Viktor Jara

Viktor Jara
Victor Jara (1970)

Víctor Lidio Jara Martínez (* 28. September 1932 in Lonquén bei Santiago de Chile; † tot aufgefunden 15. September 1973 Santiago de Chile) war ein chilenischer Sänger, Musiker und Theaterregisseur.

Inhaltsverzeichnis

Biographie

Kindheit und Jugend

Víctor Jara wurde in Lonquén, einer kleinen Stadt bei Santiago de Chile, geboren. Seine Eltern waren Landarbeiter – sein Vater Manuel arbeitete als einfacher Hilfsarbeiter, während seine Mutter Amanda einer Vielzahl von Jobs nachging, um Geld für die Familie zu verdienen.

Víctor Jaras Vater war Alkoholiker und misshandelte seine Frau häufig. Nachdem der Vater die Familie verlassen hatte, kümmerte sich Amanda alleine um die Familie. Sie sang und spielte Gitarre, was sie Víctor beibrachte, ebenso die traditionelle chilenische Folklore. Nach dem Tod seiner Mutter brach er seine Ausbildung zum Buchhalter ab und nahm zwei Jahre lang ein Studium der Theologie auf, ohne es abzuschließen.

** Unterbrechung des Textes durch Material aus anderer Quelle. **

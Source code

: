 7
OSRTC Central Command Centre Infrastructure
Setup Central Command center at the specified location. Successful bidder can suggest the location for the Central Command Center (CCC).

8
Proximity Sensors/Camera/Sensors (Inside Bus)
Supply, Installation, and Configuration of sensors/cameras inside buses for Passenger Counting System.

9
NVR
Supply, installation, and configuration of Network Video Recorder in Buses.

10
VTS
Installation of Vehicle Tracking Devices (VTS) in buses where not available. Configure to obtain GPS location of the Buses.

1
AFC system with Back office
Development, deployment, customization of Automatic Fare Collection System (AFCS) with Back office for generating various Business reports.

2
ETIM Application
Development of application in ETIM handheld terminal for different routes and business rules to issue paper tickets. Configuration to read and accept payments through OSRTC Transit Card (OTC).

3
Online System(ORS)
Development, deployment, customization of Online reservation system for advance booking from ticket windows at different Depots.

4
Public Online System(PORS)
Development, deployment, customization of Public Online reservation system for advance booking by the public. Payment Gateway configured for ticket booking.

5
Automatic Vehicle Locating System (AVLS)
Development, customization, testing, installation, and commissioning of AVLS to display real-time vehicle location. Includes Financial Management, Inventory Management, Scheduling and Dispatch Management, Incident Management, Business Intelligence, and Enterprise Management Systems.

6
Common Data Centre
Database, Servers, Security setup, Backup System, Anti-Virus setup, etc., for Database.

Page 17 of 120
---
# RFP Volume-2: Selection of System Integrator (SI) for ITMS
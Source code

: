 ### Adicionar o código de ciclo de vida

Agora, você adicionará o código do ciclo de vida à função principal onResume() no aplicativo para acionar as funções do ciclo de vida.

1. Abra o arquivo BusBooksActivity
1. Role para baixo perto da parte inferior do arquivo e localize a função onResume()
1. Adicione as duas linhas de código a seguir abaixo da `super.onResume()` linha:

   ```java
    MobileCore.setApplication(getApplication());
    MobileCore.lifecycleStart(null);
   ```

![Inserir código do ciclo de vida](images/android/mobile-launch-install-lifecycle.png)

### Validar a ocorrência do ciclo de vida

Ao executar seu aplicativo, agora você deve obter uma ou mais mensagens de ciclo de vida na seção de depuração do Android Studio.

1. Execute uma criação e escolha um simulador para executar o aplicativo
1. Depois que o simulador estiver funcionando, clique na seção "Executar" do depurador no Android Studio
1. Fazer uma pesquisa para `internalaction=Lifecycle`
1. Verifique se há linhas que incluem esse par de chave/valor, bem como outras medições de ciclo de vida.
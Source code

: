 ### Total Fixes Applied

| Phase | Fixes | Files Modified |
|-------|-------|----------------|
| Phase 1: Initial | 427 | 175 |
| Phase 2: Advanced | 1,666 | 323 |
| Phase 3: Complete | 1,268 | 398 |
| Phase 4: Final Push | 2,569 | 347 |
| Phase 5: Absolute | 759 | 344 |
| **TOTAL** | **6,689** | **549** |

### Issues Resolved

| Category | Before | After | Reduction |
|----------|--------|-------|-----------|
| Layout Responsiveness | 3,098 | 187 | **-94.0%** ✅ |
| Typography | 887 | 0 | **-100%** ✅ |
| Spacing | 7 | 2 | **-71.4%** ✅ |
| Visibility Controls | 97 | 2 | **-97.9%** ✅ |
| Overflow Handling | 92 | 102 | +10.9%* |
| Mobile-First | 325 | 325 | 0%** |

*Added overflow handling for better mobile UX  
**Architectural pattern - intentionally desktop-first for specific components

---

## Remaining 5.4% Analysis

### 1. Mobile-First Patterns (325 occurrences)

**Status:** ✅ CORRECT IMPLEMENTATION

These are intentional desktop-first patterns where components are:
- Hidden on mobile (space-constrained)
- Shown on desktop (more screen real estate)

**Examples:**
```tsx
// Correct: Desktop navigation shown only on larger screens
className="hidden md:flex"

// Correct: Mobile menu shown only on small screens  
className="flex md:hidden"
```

Den Glauben an die Religion verloren, kehrte er ohne Arbeit nach Lonquén zurück und begann, sich gemeinsam mit ein paar Freunden, mit denen er bald darauf die Gruppe Cuncumén gründete, dem Studium der chilenischen Folklore zu widmen. Er entwickelte Interesse am Theater und begann, Schauspielerei in der Schule des Theaters in der Universidad de Chile zu studieren. In dieser Zeit nahm Víctor Jara an unzähligen Theaterproduktionen teil (z. B. Carmina Burana). Die Begegnung mit Violeta Parra war für ihn ausschlaggebend. Sie war eine begnadete Sängerin und Künstlerin, bewunderte die traditionelle chilenische Folklore und besaß ein kleines Café in Santiago. Víctor half ihr in diesem Café und begann mehr und mehr zu singen. Den Ausschlag für die Musik hatten die Erlebnisse einer Ostblocktournee mit seiner Santiaguiner Theatergruppe gegeben: Als Teil der Show hatte eine der Schauspielerinnen singen sollen; als diese jedoch erkrankte, sprang Jara mit seiner Gitarre ein und wurde vom russischen Publikum mit Blumen beworfen. Dies motivierte ihn schließlich dazu, in einem Moskauer Hotelzimmer sein erstes Lied, El cigarrito, zu schreiben.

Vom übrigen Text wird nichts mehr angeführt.